Human-caused extinction
I asked that question of Gísli Pálsson, who has been working to recenter our understanding of humanity’s relationship with the natural world and our impact upon it. Gísli recently wrote The Last of its Kind (subtitle: “The search for the great auk and the discovery of extinction”), which is shortlisted for this year’s Royal Society Trivedi Science Book Prize.
Gísli grew up surrounded by nature on the Westman Islands, and became an anthropologist. “Anthropologists for a long time thought about animals — birds in particular — as symbols, in terms of their place in human reasoning or symbolism,” he says.
Gísli happened upon the manuscripts of Alfred Newton and John Wolley at Cambridge University detailing a journey they made in 1858 in search of the bird, and got hooked. The last known pair of great auks had been killed in 1844. Fourteen years later, John Wolley and Alfred Newton went to Iceland in search of the great auk.
Their documentation that the larger than life sea bird was really gone was the first time human caused extinction came into focus. “These strange guys from Cambridge came on their own, riding horses in the countryside and interviewing peasants,” says Gisli. “It reminded me of anthropology — this is what we do. But I realised it was far more powerful than another curious journey. It signified the discovery of extinction. No one believed in human caused extinction at this time. Newton put it on the agenda. When he returned to England, he realised the bird was gone, and he became active in bird protection agencies.”
Collective guilt
Gísli says there was, and still are, a lot of misgivings in Iceland over the extinction of the great auk. “There has been a kind of collective guilt, the world thinks that we killed them.” The story of the local fishermen-turned-bird-hunters has become almost mythic, with details like the wringing of the necks of the last auk couple, and the crushing of the last egg under a boot added in recent retellings.
“We need to keep in mind that the three men who went to the island for the last hunting trip shouldn’t be flagged as terrorists,” says Gísli. “It was the economic system that supported these hunting expeditions. This was the Victorian age — museums became fads. Every major power had to have collections of curiosities — or “wunderkammer” — demonstrating their relevance in the contemporary world by bringing samples of every possible species.”
The web of blame
Perhaps in an effort to assuage Iceland’s collective guilt, the country raised money in 1971 to buy a stuffed great auk that had gone on the auction block. It would be the most expensive stuffed bird ever sold at the time, going for 21.600 USD.
But Iceland isn’t alone in taking the blame. The hunting expedition in Iceland that killed the last pair of great auks was Danmark-financed — and ironically, the last two birds were killed to put into a collection. Also, in the 16th and 17th centuries during the height of colonialism, the birds were gathered by the thousands from Funk Island in Newfoundland, and gang-planked onto waiting ships where they were killed for food. “Iceland is often framed as the place of the last killings, but that was the real slaughterhouse,” says Gísli. “The species suffered a huge shock.”

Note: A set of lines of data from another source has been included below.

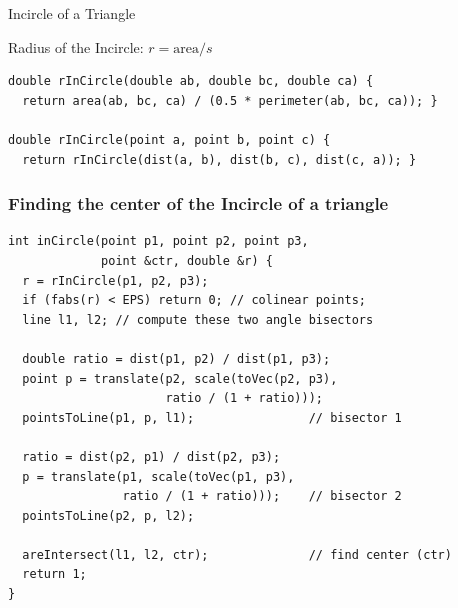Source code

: \begin{frame}[fragile]{Incircle of a Triangle}
    \begin{exampleblock}{Radius of the Incircle: $r = \text{area}/s$}
      {\smaller
\begin{verbatim}
double rInCircle(double ab, double bc, double ca) {
  return area(ab, bc, ca) / (0.5 * perimeter(ab, bc, ca)); }

double rInCircle(point a, point b, point c) {
  return rInCircle(dist(a, b), dist(b, c), dist(c, a)); }
\end{verbatim}}

    \end{exampleblock}
\end{frame}

\begin{frame}[fragile]
  \frametitle{Finding the center of the Incircle of a triangle}
  {\smaller
    \begin{exampleblock}{}
\begin{verbatim}
int inCircle(point p1, point p2, point p3,
             point &ctr, double &r) {
  r = rInCircle(p1, p2, p3);
  if (fabs(r) < EPS) return 0; // colinear points;
  line l1, l2; // compute these two angle bisectors

  double ratio = dist(p1, p2) / dist(p1, p3);
  point p = translate(p2, scale(toVec(p2, p3),
                      ratio / (1 + ratio)));
  pointsToLine(p1, p, l1);                // bisector 1

  ratio = dist(p2, p1) / dist(p2, p3);
  p = translate(p1, scale(toVec(p1, p3),
                ratio / (1 + ratio)));    // bisector 2
  pointsToLine(p2, p, l2);

  areIntersect(l1, l2, ctr);              // find center (ctr)
  return 1;
}
\end{verbatim}
    \end{exampleblock}
    }
\end{frame}

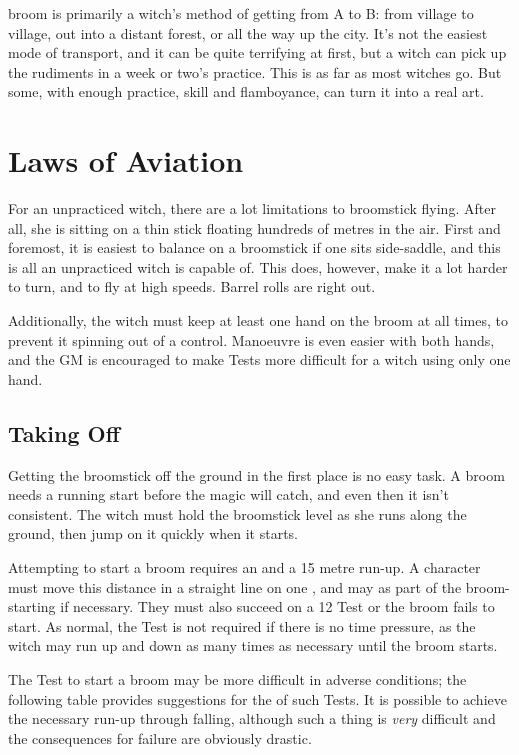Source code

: 
 broom is primarily a witch's method of getting from A to B: from village to village, out into a distant forest, or all the way up the city.
It's not the easiest mode of transport, and it can be quite terrifying at first, but a witch can pick up the rudiments in a week or two's practice.
This is as far as most witches go.
But some, with enough practice, skill and flamboyance, can turn it into a real art.

\section{Laws of Aviation}

For an unpracticed witch, there are a lot limitations to broomstick flying.
After all, she is sitting on a thin stick floating hundreds of metres in the air.
First and foremost, it is easiest to balance on a broomstick if one sits side-saddle, and this is all an unpracticed witch is capable of.
This does, however, make it a lot harder to turn, and to fly at high speeds.
Barrel rolls are right out.

Additionally, the witch must keep at least one hand on the broom at all times, to prevent it spinning out of a control.
Manoeuvre is even easier with both hands, and the GM is encouraged to make  Tests more difficult for a witch using only one hand.

\subsection{Taking Off}

Getting the broomstick off the ground in the first place is no easy task.
A broom needs a running start before the magic will catch, and even then it isn't consistent.
The witch must hold the broomstick level as she runs along the ground, then jump on it quickly when it starts.

Attempting to start a broom requires an {\action} and a 15 metre run-up.
A character must move this distance in a straight line on one {\turn}, and may  as part of the broom-starting {\action} if necessary.
They must also succeed on a {\tn} 12  Test or the broom fails to start.
As normal, the Test is not required if there is no time pressure, as the witch may run up and down as many times as necessary until the broom starts.

The Test to start a broom may be more difficult in adverse conditions; the following table provides suggestions for the {\tn} of such Tests.
It is possible to achieve the necessary run-up through falling, although such a thing is \emph{very} difficult and the consequences for failure are obviously drastic.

An indigenous tribe in Newfoundland, the Beothuk, who canoed to the island to collect great auk eggs, suffered the same fate as the great auk. “It was a genocide, plus the extinction of a species,” says Gísli. “It’s a sad indictment of European colonialism.”
Gísli also points a finger at the entire system of cataloguing animals that began with Carl Linnaeus in Sweden in the 18th century, which contributed to speciesism. “The discourse has been heavily species-oriented,” he says. “It’s part of the museum tradition. You need fancy pieces in your boxes. But extinction is much more — it involves not just the great auk, but the whole ecosystem. The animals are part of a community, so with disappearing sea birds, the web of ocean life is bound to change.”
If we are to augur anything for the disappearance of the great auk it’s that we ourselves need to change, and quickly, or we — humans and animals alike — might suffer a similar fate.